Times when we achieve the absolute Mount Everest in man made stupidity.
Usually it's a rush of blood to the head type thing suffered in teenage years, like cycling into a wall while checking out the more beautiful and smarter species across the road. Oh yes, this has happened at least 50 per cent of men, don't let your other half fool you into thinking otherwise.
My latest D'oh! Homer Simpson moment came following a steely minded decision to start flapping around in the water like a porpoise with a purpose.
Swimming most people call it.
I went down to the pool and everything was going swimmingly. I even managed a few half laps and was feeling fairly chuffed with myself.

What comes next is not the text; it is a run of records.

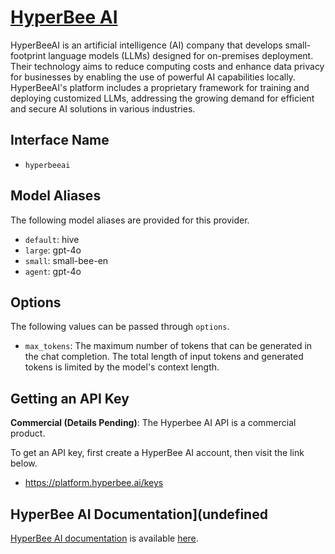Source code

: # [HyperBee AI](https://www.hyperbee.ai)

HyperBeeAI is an artificial intelligence (AI) company that develops small-footprint language models (LLMs) designed for on-premises deployment. Their technology aims to reduce computing costs and enhance data privacy for businesses by enabling the use of powerful AI capabilities locally. HyperBeeAI's platform includes a proprietary framework for training and deploying customized LLMs, addressing the growing demand for efficient and secure AI solutions in various industries.

## Interface Name

- `hyperbeeai`


## Model Aliases

The following model aliases are provided for this provider. 

- `default`: hive
- `large`: gpt-4o
- `small`: small-bee-en
- `agent`: gpt-4o


## Options

The following values can be passed through `options`.

- `max_tokens`: The maximum number of tokens that can be generated in the chat completion. The total length of input tokens and generated tokens is limited by the model's context length.


## Getting an API Key

**Commercial (Details Pending)**: The Hyperbee AI API is a commercial product.

To get an API key, first create a HyperBee AI account, then visit the link below.

- https://platform.hyperbee.ai/keys


## HyperBee AI Documentation](undefined

[HyperBee AI documentation](https://docs.hyperbee.ai/api) is available [here](https://docs.hyperbee.ai/api).

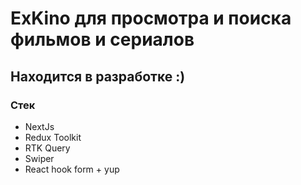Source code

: # ExKino для просмотра и поиска фильмов и сериалов

## Находится в разработке :)

### Стек
- NextJs
- Redux Toolkit
- RTK Query
- Swiper
- React hook form + yup
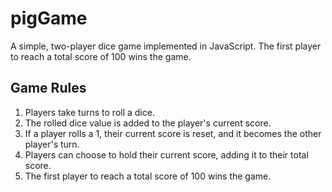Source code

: # pigGame

A simple, two-player dice game implemented in JavaScript. The first player to reach a total score of 100 wins the game.

## Game Rules

1. Players take turns to roll a dice.
2. The rolled dice value is added to the player's current score.
3. If a player rolls a 1, their current score is reset, and it becomes the other player's turn.
4. Players can choose to hold their current score, adding it to their total score.
5. The first player to reach a total score of 100 wins the game.

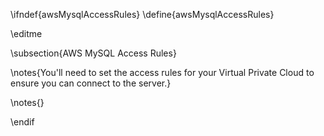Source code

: \ifndef{awsMysqlAccessRules}
\define{awsMysqlAccessRules}

\editme

\subsection{AWS MySQL Access Rules}

\notes{You'll need to set the access rules for your Virtual Private Cloud to ensure you can connect to the server.}

\notes{}

\endif

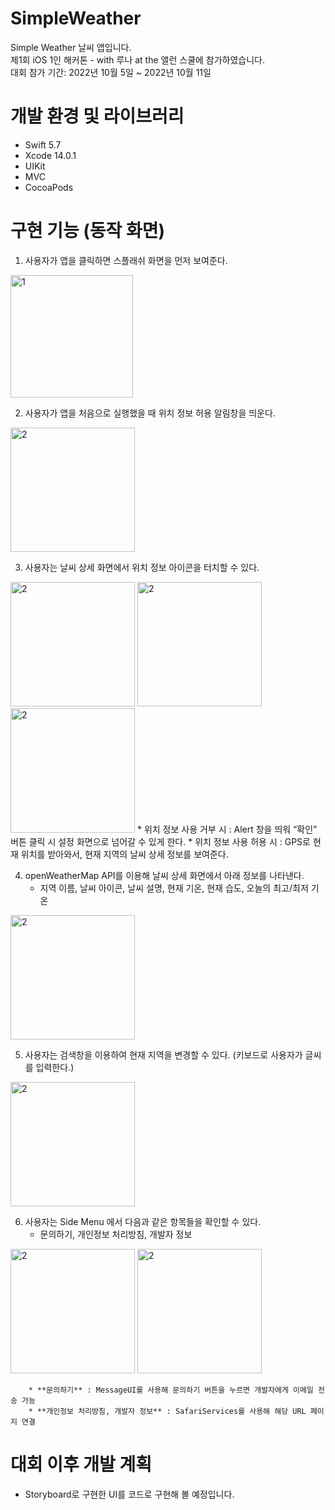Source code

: # SimpleWeather

Simple Weather 날씨 앱입니다.  
제1회 iOS 1인 해커톤 - with 루나 at the 앨런 스쿨에 참가하였습니다.  
대회 참가 기간: 2022년 10월 5일 ~ 2022년 10월 11일  
  
    
    

개발 환경 및 라이브러리
=========
* Swift 5.7
* Xcode 14.0.1
* UIKit
* MVC 
* CocoaPods



구현 기능 (동작 화면)
=========

1. 사용자가 앱을 클릭하면 스플래쉬 화면을 먼저 보여준다.  
<img width="196" alt="1" src="https://user-images.githubusercontent.com/108605997/195732816-fcb05ae2-33f3-4f4e-9a4d-d7553dcffaed.png">  

2. 사용자가 앱을 처음으로 실행했을 때 위치 정보 허용 알림창을 띄운다.  
<img width="199" alt="2" src="https://user-images.githubusercontent.com/108605997/195733001-d294cbf6-f14d-4fa5-9020-1bbaeea09575.png">

3. 사용자는 날씨 상세 화면에서 위치 정보 아이콘을 터치할 수 있다.  
<img width="199" alt="2" src="https://user-images.githubusercontent.com/108605997/195733184-189982a1-2cec-46ed-82cf-4f688deba2c7.png">
<img width="199" alt="2" src="https://user-images.githubusercontent.com/108605997/195733436-76b7e32c-4411-4626-a0ab-13f3432c4258.gif">
<img width="199" alt="2" src="https://user-images.githubusercontent.com/108605997/195733274-4e2974d6-0be2-4a3b-b1b4-4360ce66e204.gif">
	*   위치 정보 사용 거부 시 : Alert 창을 띄워 “확인” 버튼 클릭 시 설정 화면으로 넘어갈 수 있게 한다.  
	*   위치 정보 사용 허용 시 : GPS로 현재 위치를 받아와서, 현재 지역의 날씨 상세 정보를 보여준다.  
	
	
4. openWeatherMap API를 이용해 날씨 상세 화면에서 아래 정보를 나타낸다.  
	*  지역 이름, 날씨 아이콘, 날씨 설명, 현재 기온, 현재 습도, 오늘의 최고/최저 기온  
<img width="199" alt="2" src="https://user-images.githubusercontent.com/108605997/195733481-7a9b6d27-b133-499d-adf5-c34056adcebe.png">



5. 사용자는 검색창을 이용하여 현재 지역을 변경할 수 있다. (키보드로 사용자가 글씨를 입력한다.) 
<img width="199" alt="2" src="https://user-images.githubusercontent.com/108605997/195733553-7bf41486-8c50-4773-a881-99b02e925531.gif">


6. 사용자는 Side Menu 에서 다음과 같은 항목들을 확인할 수 있다.  
	* 문의하기, 개인정보 처리방침, 개발자 정보    
<img width="199" alt="2" src="https://user-images.githubusercontent.com/108605997/195733556-7b698598-2d48-4868-89b0-c13cbe4e0c1b.gif">
<img width="199" alt="2" src="https://user-images.githubusercontent.com/108605997/195733561-a152846b-a950-48c2-8314-596985e3e945.gif">

		* **문의하기** : MessageUI를 사용해 문의하기 버튼을 누르면 개발자에게 이메일 전송 가능    
		* **개인정보 처리방침, 개발자 정보** : SafariServices를 사용해 해당 URL 페이지 연결    





대회 이후 개발 계획
=========
- Storyboard로 구현한 UI를 코드로 구현해 볼 예정입니다. 

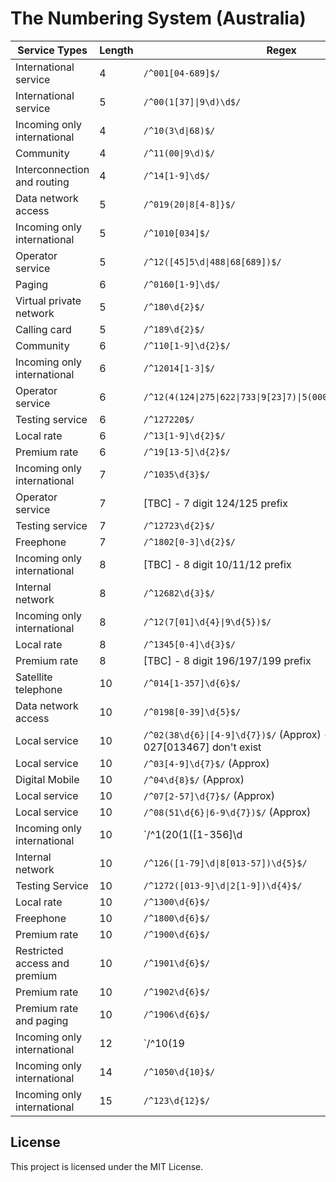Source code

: # The Numbering System (Australia)

| Service Types               | Length | Regex                                                           |
| --------------------------- | ------ | --------------------------------------------------------------- |
International service         |  4 | `/^001[04-689]$/`
International service         |  5 | `/^00(1[37]\|9\d)\d$/`
Incoming only international   |  4 | `/^10(3\d\|68)$/`
Community                     |  4 | `/^11(00\|9\d)$/`
Interconnection and routing   |  4 | `/^14[1-9]\d$/`
Data network access           |  5 | `/^019(20\|8[4-8]}$/`
Incoming only international   |  5 | `/^1010[034]$/`
Operator service              |  5 | `/^12([45]5\d\|488\|68[689])$/`
Paging                        |  6 | `/^0160[1-9]\d$/`
Virtual private network       |  5 | `/^180\d{2}$/`
Calling card                  |  5 | `/^189\d{2}$/`
Community                     |  6 | `/^110[1-9]\d{2}$/`
Incoming only international   |  6 | `/^12014[1-3]$/`
Operator service              |  6 | `/^12(4(124\|275\|622\|733\|9[23]7)\|5(000\|1([013]\d\|25)))$/`
Testing service               |  6 | `/^127220$/`
Local rate                    |  6 | `/^13[1-9]\d{2}$/`
Premium rate                  |  6 | `/^19[13-5]\d{2}$/`
Incoming only international   |  7 | `/^1035\d{3}$/`
Operator service              |  7 | [TBC] - 7 digit 124/125 prefix
Testing service               |  7 | `/^12723\d{2}$/`
Freephone                     |  7 | `/^1802[0-3]\d{2}$/`
Incoming only international   |  8 | [TBC] - 8 digit 10/11/12 prefix
Internal network              |  8 | `/^12682\d{3}$/`
Incoming only international   |  8 | `/^12(7[01]\d{4}\|9\d{5})$/`
Local rate                    |  8 | `/^1345[0-4]\d{3}$/`
Premium rate                  |  8 | [TBC] - 8 digit 196/197/199 prefix
Satellite telephone           | 10 | `/^014[1-357]\d{6}$/`
Data network access           | 10 | `/^0198[0-39]\d{5}$/`
Local service                 | 10 | `/^02(38\d{6}\|[4-9]\d{7})$/` (Approx) - eg. 0252 0254 027[013467] don't exist
Local service                 | 10 | `/^03[4-9]\d{7}$/` (Approx)
Digital Mobile                | 10 | `/^04\d{8}$/` (Approx)
Local service                 | 10 | `/^07[2-57]\d{7}$/` (Approx)
Local service                 | 10 | `/^08(51\d{6}\|6-9\d{7})$/` (Approx)
Incoming only international   | 10 | `/^1(20(1([1-356]\d|4[04]|99)|2\d{2})|0(101|34\d)\d)\d{4}$/`
Internal network              | 10 | `/^126([1-79]\d\|8[013-57])\d{5}$/`
Testing Service               | 10 | `/^1272([013-9]\d\|2[1-9])\d{4}$/`
Local rate                    | 10 | `/^1300\d{6}$/`
Freephone                     | 10 | `/^1800\d{6}$/`
Premium rate                  | 10 | `/^1900\d{6}$/`
Restricted access and premium | 10 | `/^1901\d{6}$/`
Premium rate                  | 10 | `/^1902\d{6}$/`
Premium rate and paging       | 10 | `/^1906\d{6}$/`
Incoming only international   | 12 | `/^10(19|66)\d{8}$/`
Incoming only international   | 14 | `/^1050\d{10}$/`
Incoming only international   | 15 | `/^123\d{12}$/`


## License

This project is licensed under the MIT License.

I moved with surprising fluidity through the water and the paunch was a soon to be a thing of the distant past.
This was to be the glorious start of a back-to-my-best future.

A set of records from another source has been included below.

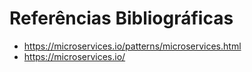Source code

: # Referências Bibliográficas

- https://microservices.io/patterns/microservices.html
- https://microservices.io/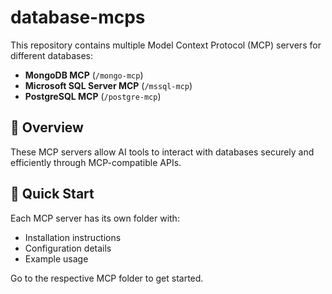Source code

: # database-mcps
This repository contains multiple Model Context Protocol (MCP) servers for different databases:

- **MongoDB MCP** (`/mongo-mcp`)
- **Microsoft SQL Server MCP** (`/mssql-mcp`)
- **PostgreSQL MCP** (`/postgre-mcp`)

## 📌 Overview
These MCP servers allow AI tools to interact with databases securely and efficiently through MCP-compatible APIs.

## 🚀 Quick Start
Each MCP server has its own folder with:
- Installation instructions
- Configuration details
- Example usage

Go to the respective MCP folder to get started.
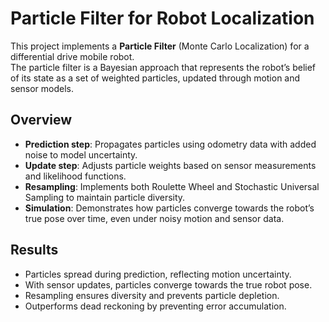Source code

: # Particle Filter for Robot Localization

This project implements a **Particle Filter** (Monte Carlo Localization) for a differential drive mobile robot.  
The particle filter is a Bayesian approach that represents the robot’s belief of its state as a set of weighted particles, updated through motion and sensor models.

## Overview
- **Prediction step**: Propagates particles using odometry data with added noise to model uncertainty.  
- **Update step**: Adjusts particle weights based on sensor measurements and likelihood functions.  
- **Resampling**: Implements both Roulette Wheel and Stochastic Universal Sampling to maintain particle diversity.  
- **Simulation**: Demonstrates how particles converge towards the robot’s true pose over time, even under noisy motion and sensor data.

## Results
- Particles spread during prediction, reflecting motion uncertainty.  
- With sensor updates, particles converge towards the true robot pose.  
- Resampling ensures diversity and prevents particle depletion.  
- Outperforms dead reckoning by preventing error accumulation.  


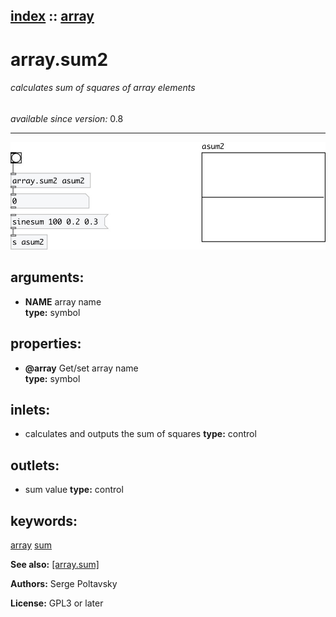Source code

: [index](index.html) :: [array](category_array.html)
---

# array.sum2

###### calculates sum of squares of array elements

*available since version:* 0.8

---




[![example](../examples/img/array.sum2.jpg)](../examples/pd/array.sum2.pd)



## arguments:

* **NAME**
array name<br>
__type:__ symbol<br>





## properties:

* **@array** 
Get/set array name<br>
__type:__ symbol<br>



## inlets:

* calculates and outputs the sum of squares 
__type:__ control<br>



## outlets:

* sum value
__type:__ control<br>



## keywords:

[array](keywords/array.html)
[sum](keywords/sum.html)



**See also:**
[\[array.sum\]](array.sum.html)




**Authors:** Serge Poltavsky




**License:** GPL3 or later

Emerging from the pool I went into the unisex changing area and noticed that a woman was drying herself with a towel.
Then, in that crystal clear moment, the dreadful penny dropped.
I HAVE NO TOWEL!
In mitigation, I have not been to a public pool unaccompanied by The Good Woman in some time.
'Time to hatch a plan,' I thought as I sidled my way into the men's room.
Once inside that cocoon of calm all kinds of desperate scenarios flooded my mind.
Would I have to wrap myself in toilet paper and dash to the car like a mummified toilet paper man? Worse still would I have to dry myself with one of the elongated driers in the public area, risking sudden dismemberment?
In my deepening shame, I approached reception dripping wet asking for a towel, for a fig leaf of decency. Having been directed into the pool area I was met by two lifeguards who seemed surprised by my conundrum. I got a look similar to one I previously got from a local having nearly driven The Good Woman and I off Brandon Point in Kerry many moons ago. 'This kinda thing happen much?' I had asked then, with a vigorous nod. 'No, you're the first!' the bemused Kerryman told me.
At the pool I concocted a perfectly reasonable storyline whereby I had left my towel in the car, but this wouldn't wash, would it. As one lifeguard rummaged around for a spare towel, the other seized the moment, eyes dilating in feigned wonderment at my unique predicament.
The eyes narrowed, crushing me.
'You're in luck,' he said with a wry, disbelieving smile, handing me the towel, my fig leaf of decency and respectability shredded to bits.
I managed to collect myself and exited the pool complex without a fuss.
My attempts at getting rid of the vengeful paunch will continue. I know it all starts in the kitchen, but I cannot resist good food and all I think about is food and dessert, which is also food, so my chances are slim.
My previous attempt to start walking last winter was cut short when I got a punctured shoe on my first outing from glass on the footpath.
This time I was my own downfall, but I'm determined to arrive back at the pool, this time with a full bag, complete with a towel, which I will bring into the pool complex.